So here we go. Three suggestions to begin:

1. Don’t become isolated: read blogs, form reading and writing support groups, make regular meetings with your supervisor, mentor or peers.

2. Do make space for your research. See Aimee’s post on studying for candidacies and adapt those strategies to work for writing the dissertation, writing articles, spending time searching job lists, and writing conference abstract.

3. Do one thing a day that is just for you. Take 15 minutes to look at the Fluevog sale site and droool, go to a yoga class, read a poem, walk outside, write a postcard, make some music Brian Eno style, hug your dog (or mine, see above. Isn’t he huggable?) Whatever. Just make sure you don’t forget that this is your life and you need taking care of too.

Now, back to my epic reading break to do list. Right after I walk the dog.

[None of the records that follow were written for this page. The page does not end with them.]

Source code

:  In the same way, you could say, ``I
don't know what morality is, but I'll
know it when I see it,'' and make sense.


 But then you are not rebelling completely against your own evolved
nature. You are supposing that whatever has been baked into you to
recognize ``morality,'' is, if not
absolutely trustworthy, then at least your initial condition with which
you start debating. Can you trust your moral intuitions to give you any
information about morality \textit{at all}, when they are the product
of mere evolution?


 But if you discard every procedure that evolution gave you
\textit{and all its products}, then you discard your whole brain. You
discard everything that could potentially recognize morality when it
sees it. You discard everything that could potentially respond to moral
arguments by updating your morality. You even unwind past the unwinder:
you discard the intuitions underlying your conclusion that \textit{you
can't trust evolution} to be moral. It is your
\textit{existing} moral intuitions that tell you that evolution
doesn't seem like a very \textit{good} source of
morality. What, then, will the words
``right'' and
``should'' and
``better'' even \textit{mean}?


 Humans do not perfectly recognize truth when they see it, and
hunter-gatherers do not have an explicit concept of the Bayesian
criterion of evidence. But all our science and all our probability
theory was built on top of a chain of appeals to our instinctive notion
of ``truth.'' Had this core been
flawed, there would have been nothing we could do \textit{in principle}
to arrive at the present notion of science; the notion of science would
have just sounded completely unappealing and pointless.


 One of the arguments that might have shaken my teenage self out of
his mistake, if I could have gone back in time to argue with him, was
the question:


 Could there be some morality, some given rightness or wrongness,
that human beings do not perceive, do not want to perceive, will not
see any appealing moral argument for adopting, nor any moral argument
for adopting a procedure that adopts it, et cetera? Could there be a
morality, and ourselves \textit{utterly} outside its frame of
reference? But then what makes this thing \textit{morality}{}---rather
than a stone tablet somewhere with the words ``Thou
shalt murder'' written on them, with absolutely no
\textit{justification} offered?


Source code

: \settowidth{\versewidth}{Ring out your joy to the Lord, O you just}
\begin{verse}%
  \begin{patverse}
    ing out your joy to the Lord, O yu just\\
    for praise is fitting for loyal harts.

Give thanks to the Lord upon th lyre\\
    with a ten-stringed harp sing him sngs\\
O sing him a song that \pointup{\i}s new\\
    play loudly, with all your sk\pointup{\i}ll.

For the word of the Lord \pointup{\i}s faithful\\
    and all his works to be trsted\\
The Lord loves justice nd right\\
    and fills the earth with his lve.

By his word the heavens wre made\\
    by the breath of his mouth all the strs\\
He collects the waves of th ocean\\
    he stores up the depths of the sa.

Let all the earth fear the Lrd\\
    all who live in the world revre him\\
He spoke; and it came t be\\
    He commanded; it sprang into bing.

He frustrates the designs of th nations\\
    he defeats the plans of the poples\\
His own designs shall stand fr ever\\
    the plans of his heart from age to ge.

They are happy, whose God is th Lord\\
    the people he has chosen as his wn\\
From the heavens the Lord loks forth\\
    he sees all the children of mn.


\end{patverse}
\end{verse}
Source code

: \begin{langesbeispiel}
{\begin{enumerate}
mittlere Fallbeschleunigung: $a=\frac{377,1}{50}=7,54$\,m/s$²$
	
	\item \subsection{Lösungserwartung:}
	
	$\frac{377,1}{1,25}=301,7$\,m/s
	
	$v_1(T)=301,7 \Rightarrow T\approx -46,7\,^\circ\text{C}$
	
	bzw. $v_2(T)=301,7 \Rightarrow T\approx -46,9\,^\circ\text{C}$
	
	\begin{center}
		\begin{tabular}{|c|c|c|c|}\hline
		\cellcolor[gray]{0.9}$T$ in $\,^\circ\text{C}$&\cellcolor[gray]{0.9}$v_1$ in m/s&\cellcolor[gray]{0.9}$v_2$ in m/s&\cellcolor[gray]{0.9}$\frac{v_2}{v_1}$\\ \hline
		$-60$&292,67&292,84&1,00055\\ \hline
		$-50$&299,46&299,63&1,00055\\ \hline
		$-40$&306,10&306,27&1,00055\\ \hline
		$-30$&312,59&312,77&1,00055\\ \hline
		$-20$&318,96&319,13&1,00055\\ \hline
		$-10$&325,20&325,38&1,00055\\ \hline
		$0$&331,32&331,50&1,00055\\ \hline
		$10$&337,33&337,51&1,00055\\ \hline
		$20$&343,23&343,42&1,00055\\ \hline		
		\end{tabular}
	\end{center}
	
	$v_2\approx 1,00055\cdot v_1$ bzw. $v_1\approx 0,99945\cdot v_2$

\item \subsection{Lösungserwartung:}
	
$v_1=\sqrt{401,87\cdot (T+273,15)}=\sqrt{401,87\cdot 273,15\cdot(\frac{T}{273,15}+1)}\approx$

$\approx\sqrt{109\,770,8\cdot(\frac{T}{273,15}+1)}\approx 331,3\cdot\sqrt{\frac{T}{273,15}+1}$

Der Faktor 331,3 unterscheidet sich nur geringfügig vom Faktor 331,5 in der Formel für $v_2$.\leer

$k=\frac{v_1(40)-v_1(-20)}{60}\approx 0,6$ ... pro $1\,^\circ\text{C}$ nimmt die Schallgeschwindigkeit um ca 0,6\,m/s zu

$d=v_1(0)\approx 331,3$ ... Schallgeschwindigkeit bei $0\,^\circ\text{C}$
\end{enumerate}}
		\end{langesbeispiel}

2 thoughts on “Making Lists, Making Suggestions

  1. Thanks for the shout-out! I like your advice, too. Blogging, for me, is what I am doing for myself. I am now also working out with some fellow females on the TT (I'm not, but I might as well be), which has been great my my psyche. Hey, this Thursday, we're having a girls night to celebrate a birthday! A girls night? What, am I an undergrad again?

    🙂

    I love the places and spaces we continue to create, both by those who are on and off the TT and those who have left academia. Our stories, thoughts, observations, and frustrations do not go unheard.